Extinct species of bird

The Réunion sheldgoose or Kervazo's Egyptian goose (Alopochen kervazoi) is an extinct species of sheldgoose from Réunion. It was a close relative of the Egyptian goose and was about the same size. There is only one description remaining, that of Dubois made in 1674. Apart from that, the species is only known from brief reports and subfossil bones, collected by British ornithologist Graham S. Cowles. Dubois' full account reads as follows:

Wild geese, slightly smaller than the European geese.
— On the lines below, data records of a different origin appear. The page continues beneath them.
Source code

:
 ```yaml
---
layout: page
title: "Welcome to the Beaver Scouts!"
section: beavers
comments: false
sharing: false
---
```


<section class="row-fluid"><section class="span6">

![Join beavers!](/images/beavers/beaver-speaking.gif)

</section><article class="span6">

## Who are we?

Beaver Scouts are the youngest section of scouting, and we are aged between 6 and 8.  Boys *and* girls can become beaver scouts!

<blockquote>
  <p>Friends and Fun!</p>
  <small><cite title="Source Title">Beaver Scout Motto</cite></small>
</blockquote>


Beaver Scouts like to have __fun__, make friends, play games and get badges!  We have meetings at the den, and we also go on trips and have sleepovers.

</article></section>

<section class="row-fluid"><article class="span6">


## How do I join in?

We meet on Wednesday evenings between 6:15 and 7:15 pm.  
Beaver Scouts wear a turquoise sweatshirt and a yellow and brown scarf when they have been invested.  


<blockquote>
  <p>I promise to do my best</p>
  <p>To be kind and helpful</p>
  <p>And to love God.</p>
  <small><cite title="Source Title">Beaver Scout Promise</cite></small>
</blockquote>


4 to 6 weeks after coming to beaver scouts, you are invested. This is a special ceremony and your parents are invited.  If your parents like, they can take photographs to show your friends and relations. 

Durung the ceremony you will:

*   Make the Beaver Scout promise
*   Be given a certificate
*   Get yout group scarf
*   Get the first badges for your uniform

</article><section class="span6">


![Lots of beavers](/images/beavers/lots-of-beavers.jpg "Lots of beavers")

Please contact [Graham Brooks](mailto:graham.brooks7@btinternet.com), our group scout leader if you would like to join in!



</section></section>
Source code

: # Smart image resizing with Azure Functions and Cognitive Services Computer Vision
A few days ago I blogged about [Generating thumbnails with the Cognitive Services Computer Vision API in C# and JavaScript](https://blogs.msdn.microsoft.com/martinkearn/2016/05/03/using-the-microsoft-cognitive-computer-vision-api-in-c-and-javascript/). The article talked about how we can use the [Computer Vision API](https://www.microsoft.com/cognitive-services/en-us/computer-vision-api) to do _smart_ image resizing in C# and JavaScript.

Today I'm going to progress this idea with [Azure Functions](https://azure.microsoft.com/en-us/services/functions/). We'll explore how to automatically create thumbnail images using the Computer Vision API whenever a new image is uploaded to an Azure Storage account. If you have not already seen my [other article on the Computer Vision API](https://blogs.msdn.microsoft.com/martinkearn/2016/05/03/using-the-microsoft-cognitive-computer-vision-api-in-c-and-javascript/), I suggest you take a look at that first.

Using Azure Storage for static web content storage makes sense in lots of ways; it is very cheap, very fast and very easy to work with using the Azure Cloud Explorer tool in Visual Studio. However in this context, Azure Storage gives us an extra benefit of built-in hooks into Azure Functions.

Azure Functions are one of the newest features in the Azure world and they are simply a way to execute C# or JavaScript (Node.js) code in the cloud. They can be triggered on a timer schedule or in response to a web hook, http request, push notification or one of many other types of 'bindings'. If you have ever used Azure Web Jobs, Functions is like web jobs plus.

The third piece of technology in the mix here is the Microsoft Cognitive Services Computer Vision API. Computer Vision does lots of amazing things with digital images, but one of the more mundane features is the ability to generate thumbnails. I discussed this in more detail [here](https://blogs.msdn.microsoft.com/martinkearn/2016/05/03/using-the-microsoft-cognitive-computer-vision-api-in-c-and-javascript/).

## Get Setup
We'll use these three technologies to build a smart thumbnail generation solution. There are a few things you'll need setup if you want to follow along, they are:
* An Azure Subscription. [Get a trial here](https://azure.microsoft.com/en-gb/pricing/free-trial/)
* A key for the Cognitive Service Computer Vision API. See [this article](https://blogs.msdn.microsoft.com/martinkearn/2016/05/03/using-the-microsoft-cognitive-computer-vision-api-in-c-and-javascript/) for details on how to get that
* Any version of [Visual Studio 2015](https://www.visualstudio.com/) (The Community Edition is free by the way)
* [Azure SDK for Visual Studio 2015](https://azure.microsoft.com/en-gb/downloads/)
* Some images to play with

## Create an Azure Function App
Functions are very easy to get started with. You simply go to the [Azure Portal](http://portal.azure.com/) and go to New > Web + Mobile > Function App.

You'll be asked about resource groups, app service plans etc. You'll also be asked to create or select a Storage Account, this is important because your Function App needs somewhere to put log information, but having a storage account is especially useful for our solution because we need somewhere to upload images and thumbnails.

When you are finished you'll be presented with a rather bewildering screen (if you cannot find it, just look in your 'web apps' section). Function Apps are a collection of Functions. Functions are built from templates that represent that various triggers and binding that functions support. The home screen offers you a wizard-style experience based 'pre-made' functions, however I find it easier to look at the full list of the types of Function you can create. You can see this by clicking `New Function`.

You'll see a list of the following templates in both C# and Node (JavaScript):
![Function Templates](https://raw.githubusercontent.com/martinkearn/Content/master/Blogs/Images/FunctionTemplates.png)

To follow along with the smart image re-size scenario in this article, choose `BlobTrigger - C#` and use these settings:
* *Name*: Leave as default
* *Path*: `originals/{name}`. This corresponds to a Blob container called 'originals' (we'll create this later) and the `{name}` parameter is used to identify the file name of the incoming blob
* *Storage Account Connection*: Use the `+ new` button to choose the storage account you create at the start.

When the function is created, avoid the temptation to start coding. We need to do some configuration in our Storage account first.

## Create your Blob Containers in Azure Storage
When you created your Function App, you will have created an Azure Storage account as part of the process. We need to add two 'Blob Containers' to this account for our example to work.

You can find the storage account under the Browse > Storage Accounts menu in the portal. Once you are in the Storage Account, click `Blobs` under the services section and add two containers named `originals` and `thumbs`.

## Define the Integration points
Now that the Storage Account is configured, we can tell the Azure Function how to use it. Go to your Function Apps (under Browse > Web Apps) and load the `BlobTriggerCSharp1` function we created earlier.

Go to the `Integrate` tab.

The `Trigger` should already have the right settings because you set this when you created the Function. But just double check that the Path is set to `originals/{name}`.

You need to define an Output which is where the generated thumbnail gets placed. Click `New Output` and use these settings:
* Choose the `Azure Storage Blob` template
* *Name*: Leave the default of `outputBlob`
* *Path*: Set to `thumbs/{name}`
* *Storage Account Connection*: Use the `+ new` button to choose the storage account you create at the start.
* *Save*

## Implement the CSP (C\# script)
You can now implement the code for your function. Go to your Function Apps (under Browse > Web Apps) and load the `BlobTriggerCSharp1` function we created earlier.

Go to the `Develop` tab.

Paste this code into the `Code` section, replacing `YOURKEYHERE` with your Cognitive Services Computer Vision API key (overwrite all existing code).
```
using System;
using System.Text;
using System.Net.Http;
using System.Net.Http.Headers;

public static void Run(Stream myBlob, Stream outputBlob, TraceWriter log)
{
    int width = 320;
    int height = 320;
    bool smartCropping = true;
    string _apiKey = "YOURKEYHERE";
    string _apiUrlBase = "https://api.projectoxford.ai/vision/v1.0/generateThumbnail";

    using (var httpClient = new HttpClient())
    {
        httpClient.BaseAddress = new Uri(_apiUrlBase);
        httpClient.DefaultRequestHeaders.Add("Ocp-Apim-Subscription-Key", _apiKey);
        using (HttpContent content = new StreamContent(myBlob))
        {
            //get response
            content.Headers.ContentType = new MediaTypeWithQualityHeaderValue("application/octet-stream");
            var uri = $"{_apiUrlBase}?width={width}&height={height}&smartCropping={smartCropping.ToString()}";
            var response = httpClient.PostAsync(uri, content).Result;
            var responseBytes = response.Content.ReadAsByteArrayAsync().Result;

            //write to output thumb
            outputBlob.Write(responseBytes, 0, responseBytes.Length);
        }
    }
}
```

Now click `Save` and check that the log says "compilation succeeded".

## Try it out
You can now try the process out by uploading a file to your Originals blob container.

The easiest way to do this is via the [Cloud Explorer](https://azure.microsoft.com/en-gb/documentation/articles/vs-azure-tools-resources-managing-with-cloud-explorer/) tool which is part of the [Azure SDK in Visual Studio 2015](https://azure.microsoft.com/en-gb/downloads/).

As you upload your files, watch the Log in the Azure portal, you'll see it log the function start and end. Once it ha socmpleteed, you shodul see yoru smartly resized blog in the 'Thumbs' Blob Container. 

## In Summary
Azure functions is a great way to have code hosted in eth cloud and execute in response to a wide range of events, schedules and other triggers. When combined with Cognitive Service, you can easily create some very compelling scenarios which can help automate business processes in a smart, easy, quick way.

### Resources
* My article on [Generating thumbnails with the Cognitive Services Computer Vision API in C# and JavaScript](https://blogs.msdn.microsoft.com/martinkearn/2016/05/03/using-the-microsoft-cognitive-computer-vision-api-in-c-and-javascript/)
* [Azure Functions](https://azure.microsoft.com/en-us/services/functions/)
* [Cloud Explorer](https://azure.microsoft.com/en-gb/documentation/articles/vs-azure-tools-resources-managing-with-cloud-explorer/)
They have the same feathering, but with the bill and feet red. They are very good [to eat].

==Extinction==
Waterfowl on Réunion were overhunted. As early as 1667, François Martin complained of unsustainable hunting. The last record of the species is a 1709 listing of de la Merveille who stated that ducks and geese occurred "in quantity", but as Jean Feuilley had not listed waterfowl in his 1705 catalogue of Réunion's animals, de la Merveille's record is obviously based on obsolete hearsay information. Thus, the last record of the species appears to be the report of Père Bernardin in 1687. The species probably became extinct during the 1690s.